Additionally, active transportation can have a massive positive impact on employee wallets. Owning and maintaining a car is expensive, and is one of the few investments that never increases in value. In 2012, the average annual cost of owning a car was nearly $9,000. Comparatively, buying a decent commuter bike ranges from $500 to $1,500 and costs roughly $50 to maintain yearly – if the bikes are taken to shops and not self-maintained. Walking, of course, is completely free!

How does it Benefit Businesses?

For employees, the benefits of active transportation are clear. But what about the benefits for businesses?

Perhaps the greatest benefit is the reduction in the number of sick days that are taken by employees. According to one Dutch think tank, increasing the number of people that use active transportation to get to work by one percent could generate nearly $34 million lost by Dutch businesses annually due to missed work. Of course, this number is based upon a Dutch workforce of about 7.1 million people; the US has a workforce of over 154 million.
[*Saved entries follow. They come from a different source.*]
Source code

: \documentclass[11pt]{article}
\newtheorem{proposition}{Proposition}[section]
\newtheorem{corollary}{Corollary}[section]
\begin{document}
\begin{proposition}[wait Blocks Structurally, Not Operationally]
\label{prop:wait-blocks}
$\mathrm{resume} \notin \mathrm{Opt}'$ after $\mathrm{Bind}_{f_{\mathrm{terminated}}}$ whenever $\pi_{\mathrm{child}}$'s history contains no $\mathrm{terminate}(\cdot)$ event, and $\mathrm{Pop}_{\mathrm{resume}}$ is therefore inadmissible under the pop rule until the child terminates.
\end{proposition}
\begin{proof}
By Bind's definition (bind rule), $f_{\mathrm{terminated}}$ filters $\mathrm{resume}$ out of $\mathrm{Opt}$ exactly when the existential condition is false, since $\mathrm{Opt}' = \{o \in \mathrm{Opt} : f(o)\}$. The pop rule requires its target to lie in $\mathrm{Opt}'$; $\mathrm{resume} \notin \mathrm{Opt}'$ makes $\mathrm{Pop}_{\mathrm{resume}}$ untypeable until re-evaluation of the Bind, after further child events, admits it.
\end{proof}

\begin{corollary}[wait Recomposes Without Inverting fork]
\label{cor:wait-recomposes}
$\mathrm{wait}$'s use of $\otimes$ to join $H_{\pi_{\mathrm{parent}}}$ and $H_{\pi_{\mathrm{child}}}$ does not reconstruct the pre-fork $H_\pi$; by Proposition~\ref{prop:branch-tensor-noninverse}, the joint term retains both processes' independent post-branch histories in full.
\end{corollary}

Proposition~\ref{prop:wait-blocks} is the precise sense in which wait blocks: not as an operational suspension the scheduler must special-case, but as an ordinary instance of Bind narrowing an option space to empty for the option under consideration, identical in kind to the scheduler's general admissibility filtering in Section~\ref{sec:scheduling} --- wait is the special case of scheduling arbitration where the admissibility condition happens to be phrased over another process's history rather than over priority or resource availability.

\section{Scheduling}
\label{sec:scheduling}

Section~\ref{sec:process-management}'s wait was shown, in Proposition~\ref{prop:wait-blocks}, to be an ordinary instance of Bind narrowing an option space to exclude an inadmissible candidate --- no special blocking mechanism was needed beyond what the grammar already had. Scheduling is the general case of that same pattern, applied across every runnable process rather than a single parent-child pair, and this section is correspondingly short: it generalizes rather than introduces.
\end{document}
Companies also benefit economically from a greater percentage of active transporters in the community. Because bikers and walkers are generally moving at a slower pace, they are more likely to look around and notice the small businesses that they are passing. They may become interested and swing in to check something out or perhaps make a purchase. This happens so frequently that multiple economists have acknowledged that active commuting access is actually better for small businesses than car access.  

 

A large percentage of companies offer certain initiatives for their employees to pursue a healthy, active lifestyle such as free gym memberships or healthy food challenges. These are great activities. Regardless, the impacts of promoting active transportation to work can have an equal, if not greater, beneficial effect on companies, their employees, and their local communities.